The problem: From the entries that follow, copy exactly the lines beginning at the line holding "- ✅ **Gerenciamento de serviços** via GUI" and continuing through the line holding "- 🚫 **Sem portas".

Information provided:
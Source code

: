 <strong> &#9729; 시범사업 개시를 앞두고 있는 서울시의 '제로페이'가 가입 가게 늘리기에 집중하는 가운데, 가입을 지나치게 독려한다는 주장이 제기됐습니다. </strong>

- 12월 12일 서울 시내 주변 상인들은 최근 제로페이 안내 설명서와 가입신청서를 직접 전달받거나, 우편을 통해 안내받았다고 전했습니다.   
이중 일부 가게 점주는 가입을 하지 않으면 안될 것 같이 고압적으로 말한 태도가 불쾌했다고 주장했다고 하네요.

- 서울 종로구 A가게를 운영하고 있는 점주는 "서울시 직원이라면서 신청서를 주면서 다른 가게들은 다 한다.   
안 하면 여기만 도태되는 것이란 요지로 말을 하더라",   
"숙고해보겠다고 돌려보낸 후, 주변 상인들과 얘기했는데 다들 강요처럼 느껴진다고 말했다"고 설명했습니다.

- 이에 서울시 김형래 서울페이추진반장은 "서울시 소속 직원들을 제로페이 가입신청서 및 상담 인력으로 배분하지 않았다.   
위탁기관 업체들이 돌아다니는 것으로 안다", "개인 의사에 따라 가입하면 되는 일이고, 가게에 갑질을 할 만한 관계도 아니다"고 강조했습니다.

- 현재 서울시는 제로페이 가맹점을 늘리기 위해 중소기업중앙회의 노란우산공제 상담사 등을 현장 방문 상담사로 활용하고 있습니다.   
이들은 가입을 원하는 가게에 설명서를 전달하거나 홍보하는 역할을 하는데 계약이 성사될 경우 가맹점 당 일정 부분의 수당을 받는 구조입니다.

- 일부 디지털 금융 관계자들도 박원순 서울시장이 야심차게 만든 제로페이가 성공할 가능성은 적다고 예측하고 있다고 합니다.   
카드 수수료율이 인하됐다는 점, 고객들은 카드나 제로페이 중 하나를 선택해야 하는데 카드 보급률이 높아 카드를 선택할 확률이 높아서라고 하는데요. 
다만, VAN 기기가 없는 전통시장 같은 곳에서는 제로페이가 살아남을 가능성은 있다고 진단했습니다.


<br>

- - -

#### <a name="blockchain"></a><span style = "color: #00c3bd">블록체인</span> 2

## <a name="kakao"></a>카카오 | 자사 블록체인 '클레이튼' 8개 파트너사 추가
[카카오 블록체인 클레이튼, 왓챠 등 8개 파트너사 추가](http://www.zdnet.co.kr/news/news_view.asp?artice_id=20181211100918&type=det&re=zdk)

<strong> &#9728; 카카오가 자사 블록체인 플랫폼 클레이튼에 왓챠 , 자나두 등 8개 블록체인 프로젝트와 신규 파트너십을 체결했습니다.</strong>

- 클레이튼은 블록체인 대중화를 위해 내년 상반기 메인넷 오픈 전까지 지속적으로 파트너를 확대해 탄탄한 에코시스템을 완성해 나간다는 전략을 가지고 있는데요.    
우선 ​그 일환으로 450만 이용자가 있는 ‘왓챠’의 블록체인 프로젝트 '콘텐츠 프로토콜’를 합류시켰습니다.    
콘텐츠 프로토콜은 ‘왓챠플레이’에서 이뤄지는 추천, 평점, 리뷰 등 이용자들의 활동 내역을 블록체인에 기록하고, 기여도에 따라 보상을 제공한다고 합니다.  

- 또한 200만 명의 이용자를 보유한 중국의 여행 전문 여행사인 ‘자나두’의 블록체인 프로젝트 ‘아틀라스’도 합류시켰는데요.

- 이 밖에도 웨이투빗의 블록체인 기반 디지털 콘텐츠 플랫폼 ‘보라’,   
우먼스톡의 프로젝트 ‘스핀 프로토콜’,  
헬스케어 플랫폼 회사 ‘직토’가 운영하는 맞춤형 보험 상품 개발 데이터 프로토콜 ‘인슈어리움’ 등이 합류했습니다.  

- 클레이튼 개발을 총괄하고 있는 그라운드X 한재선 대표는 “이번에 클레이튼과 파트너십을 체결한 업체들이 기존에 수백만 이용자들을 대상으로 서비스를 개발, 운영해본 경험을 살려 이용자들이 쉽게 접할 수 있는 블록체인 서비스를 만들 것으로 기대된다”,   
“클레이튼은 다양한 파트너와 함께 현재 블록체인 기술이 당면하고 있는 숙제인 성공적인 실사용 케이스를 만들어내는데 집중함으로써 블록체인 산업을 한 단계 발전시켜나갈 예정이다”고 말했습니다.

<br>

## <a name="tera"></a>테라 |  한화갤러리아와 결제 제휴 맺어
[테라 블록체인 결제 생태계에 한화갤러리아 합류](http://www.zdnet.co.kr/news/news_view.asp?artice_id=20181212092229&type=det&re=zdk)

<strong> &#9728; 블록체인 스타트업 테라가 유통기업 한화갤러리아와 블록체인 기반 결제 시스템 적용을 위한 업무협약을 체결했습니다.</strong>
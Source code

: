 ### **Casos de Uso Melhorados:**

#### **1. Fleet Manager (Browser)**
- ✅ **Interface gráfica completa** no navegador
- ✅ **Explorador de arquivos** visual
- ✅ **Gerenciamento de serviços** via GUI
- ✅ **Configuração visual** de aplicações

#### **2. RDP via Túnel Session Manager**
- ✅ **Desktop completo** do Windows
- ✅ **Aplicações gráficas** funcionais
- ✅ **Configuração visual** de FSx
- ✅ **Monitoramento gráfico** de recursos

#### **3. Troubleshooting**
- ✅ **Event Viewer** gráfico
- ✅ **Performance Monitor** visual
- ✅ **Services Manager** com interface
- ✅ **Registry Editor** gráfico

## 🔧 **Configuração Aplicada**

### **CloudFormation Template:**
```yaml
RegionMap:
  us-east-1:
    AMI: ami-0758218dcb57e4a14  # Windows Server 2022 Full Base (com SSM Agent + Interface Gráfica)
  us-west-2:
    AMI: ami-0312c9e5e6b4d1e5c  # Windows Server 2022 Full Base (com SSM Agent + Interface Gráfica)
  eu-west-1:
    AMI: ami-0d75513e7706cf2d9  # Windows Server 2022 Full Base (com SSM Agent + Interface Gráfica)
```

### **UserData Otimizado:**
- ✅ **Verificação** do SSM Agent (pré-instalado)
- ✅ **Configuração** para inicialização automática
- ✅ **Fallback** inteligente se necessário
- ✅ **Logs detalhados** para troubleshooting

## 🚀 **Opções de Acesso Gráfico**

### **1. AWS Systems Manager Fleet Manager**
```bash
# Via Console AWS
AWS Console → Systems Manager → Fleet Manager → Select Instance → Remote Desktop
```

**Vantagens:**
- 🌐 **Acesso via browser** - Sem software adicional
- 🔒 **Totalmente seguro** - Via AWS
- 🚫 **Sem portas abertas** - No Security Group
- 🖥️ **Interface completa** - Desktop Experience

Your response:
- ✅ **Gerenciamento de serviços** via GUI
- ✅ **Configuração visual** de aplicações

#### **2. RDP via Túnel Session Manager**
- ✅ **Desktop completo** do Windows
- ✅ **Aplicações gráficas** funcionais
- ✅ **Configuração visual** de FSx
- ✅ **Monitoramento gráfico** de recursos

#### **3. Troubleshooting**
- ✅ **Event Viewer** gráfico
- ✅ **Performance Monitor** visual
- ✅ **Services Manager** com interface
- ✅ **Registry Editor** gráfico

## 🔧 **Configuração Aplicada**

### **CloudFormation Template:**
```yaml
RegionMap:
  us-east-1:
    AMI: ami-0758218dcb57e4a14  # Windows Server 2022 Full Base (com SSM Agent + Interface Gráfica)
  us-west-2:
    AMI: ami-0312c9e5e6b4d1e5c  # Windows Server 2022 Full Base (com SSM Agent + Interface Gráfica)
  eu-west-1:
    AMI: ami-0d75513e7706cf2d9  # Windows Server 2022 Full Base (com SSM Agent + Interface Gráfica)
```

### **UserData Otimizado:**
- ✅ **Verificação** do SSM Agent (pré-instalado)
- ✅ **Configuração** para inicialização automática
- ✅ **Fallback** inteligente se necessário
- ✅ **Logs detalhados** para troubleshooting

## 🚀 **Opções de Acesso Gráfico**

### **1. AWS Systems Manager Fleet Manager**
```bash
# Via Console AWS
AWS Console → Systems Manager → Fleet Manager → Select Instance → Remote Desktop
```

**Vantagens:**
- 🌐 **Acesso via browser** - Sem software adicional
- 🔒 **Totalmente seguro** - Via AWS
- 🚫 **Sem portas abertas** - No Security Group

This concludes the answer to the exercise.